When James Watt patented an improved steam engine in 1769 which ultimately kicked off the industrial revolution, the dominant energy sources were wood and charcoal. You would think that for industrial purposes, coal was going to take over quickly from wood – after all, the 19th century is often characterized as the age of coal industry. But it took coal until the end of the 19th century to become the new dominant source of energy in western countries. In the Soviet Union, it took until about 1930, and in China, until 1965.
Once coal had reached dominance, it didn’t yield quickly to its successor, oil. Even though oil was available in sufficient quantities and processes to refine and use it were well known in the early 20th century, people stuck to coal which was the largest energy source, providing more than 50% of all energy used. It took oil until the 1960s to overtake coal. Counterintuitively, over the 20th century coal was the single most important energy source, not oil.
A third transition started later in the 20th century, when natural gas gained a larger footprint. Gas became the dominant energy source in the Soviet Union during its final years, and in the U.K. at the end of the century. It will be interesting to see if natural gas can complete its transition cycle in other countries, because political decisions are endorsing renewable sources of energy today.
Resource analyst Vaclav Smil found some very interesting dynamics in the substitution cycle. Transitions from wood to coal, from coal to oil, and from oil to gas all followed the same pattern. Each transition took about 60 years from the time it became a notable but small source of energy (which Smil put at a 5% share) until it reached a share of 50% of total production. As Smil points out, that’s two to three generations of people.

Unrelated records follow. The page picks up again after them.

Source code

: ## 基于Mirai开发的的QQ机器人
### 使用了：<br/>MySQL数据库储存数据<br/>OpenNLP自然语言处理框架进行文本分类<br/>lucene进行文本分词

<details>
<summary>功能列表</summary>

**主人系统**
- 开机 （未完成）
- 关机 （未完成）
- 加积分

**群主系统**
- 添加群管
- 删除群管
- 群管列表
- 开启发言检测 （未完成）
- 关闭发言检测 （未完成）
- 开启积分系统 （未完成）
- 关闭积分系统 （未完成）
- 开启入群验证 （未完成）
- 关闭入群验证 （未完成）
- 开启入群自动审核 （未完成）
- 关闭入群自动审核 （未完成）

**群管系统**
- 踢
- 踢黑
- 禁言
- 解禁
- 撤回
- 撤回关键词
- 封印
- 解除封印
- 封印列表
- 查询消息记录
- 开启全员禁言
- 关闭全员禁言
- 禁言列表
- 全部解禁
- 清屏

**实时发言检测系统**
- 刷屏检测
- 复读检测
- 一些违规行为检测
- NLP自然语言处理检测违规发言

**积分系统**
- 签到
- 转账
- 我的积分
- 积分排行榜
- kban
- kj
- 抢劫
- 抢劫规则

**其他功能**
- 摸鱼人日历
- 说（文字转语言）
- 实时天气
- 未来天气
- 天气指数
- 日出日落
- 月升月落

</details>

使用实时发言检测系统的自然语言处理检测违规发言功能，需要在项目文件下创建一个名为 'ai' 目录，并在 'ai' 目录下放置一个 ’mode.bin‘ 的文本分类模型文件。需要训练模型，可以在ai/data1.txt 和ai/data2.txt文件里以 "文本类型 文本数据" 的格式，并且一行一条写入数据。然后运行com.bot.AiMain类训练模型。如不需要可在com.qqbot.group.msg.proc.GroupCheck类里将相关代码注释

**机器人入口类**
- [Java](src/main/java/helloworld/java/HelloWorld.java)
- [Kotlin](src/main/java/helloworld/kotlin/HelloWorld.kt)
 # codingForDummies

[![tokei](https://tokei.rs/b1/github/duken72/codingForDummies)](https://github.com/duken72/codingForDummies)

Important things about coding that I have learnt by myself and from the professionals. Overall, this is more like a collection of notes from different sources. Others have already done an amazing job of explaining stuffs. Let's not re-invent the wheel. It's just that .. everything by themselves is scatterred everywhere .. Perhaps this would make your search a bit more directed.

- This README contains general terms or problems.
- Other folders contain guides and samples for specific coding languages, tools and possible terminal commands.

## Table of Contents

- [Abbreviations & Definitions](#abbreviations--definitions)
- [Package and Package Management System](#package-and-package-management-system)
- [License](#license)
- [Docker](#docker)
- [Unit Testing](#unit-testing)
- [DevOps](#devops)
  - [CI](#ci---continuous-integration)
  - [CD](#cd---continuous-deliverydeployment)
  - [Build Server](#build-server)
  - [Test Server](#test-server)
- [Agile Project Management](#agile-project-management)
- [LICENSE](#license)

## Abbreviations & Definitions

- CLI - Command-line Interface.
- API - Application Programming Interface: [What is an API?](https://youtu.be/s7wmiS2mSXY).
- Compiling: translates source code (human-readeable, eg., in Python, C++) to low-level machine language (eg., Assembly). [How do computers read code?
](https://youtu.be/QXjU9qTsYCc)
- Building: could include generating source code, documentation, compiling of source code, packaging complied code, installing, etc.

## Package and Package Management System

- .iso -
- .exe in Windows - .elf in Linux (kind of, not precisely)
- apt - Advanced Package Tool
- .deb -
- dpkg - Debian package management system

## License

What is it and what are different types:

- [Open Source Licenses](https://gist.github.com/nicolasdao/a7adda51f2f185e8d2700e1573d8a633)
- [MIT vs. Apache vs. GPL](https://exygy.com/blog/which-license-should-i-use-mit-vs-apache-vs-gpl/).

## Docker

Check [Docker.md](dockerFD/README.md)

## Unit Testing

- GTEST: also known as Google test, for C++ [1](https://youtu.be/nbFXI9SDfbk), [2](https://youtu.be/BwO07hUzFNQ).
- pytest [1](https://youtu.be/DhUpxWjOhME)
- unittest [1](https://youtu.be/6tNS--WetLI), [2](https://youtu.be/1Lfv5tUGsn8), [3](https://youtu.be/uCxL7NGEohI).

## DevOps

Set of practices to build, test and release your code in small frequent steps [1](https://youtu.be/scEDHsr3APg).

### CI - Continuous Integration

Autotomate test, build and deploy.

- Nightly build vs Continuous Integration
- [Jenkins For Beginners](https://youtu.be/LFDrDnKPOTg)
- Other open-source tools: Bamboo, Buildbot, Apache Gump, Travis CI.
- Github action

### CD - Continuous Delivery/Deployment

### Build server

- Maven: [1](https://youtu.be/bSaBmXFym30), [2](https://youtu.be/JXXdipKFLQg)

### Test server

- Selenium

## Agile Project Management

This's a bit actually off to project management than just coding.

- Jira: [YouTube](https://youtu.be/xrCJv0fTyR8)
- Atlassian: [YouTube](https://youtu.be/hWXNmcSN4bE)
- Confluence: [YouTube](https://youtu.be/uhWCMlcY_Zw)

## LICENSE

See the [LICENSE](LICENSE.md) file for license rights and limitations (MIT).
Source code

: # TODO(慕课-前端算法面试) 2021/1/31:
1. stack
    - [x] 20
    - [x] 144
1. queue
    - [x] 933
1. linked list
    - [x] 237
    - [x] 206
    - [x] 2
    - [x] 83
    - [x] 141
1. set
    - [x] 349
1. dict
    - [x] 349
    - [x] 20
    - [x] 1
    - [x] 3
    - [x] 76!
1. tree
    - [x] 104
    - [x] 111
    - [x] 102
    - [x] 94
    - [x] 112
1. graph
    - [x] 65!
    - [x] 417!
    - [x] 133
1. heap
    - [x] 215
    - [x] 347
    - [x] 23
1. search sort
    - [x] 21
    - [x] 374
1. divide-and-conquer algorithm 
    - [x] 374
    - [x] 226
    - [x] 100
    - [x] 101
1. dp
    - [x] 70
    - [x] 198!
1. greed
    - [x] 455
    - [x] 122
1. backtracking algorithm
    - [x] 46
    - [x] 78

So it’s a fair question now: why didn’t those transitions happen more quickly? The advantages for switching from coal or oil to gas are quite obvious, aren’t they? As I’ve pointed out in a previous posting (Peak Panic), when I grew up in a mountain town in the 1970s and 1980s, for months in winter you could not see across the valley because of a thick layer of smog, mostly from heating homes with coal. It was an obvious health hazard. Burning coal releases sulphur, smut, carbon dioxide, and who-knows-what other particles and compounds. In comparison, burning gas releases none of that dirt but carbon dioxide – bad enough, but still much better.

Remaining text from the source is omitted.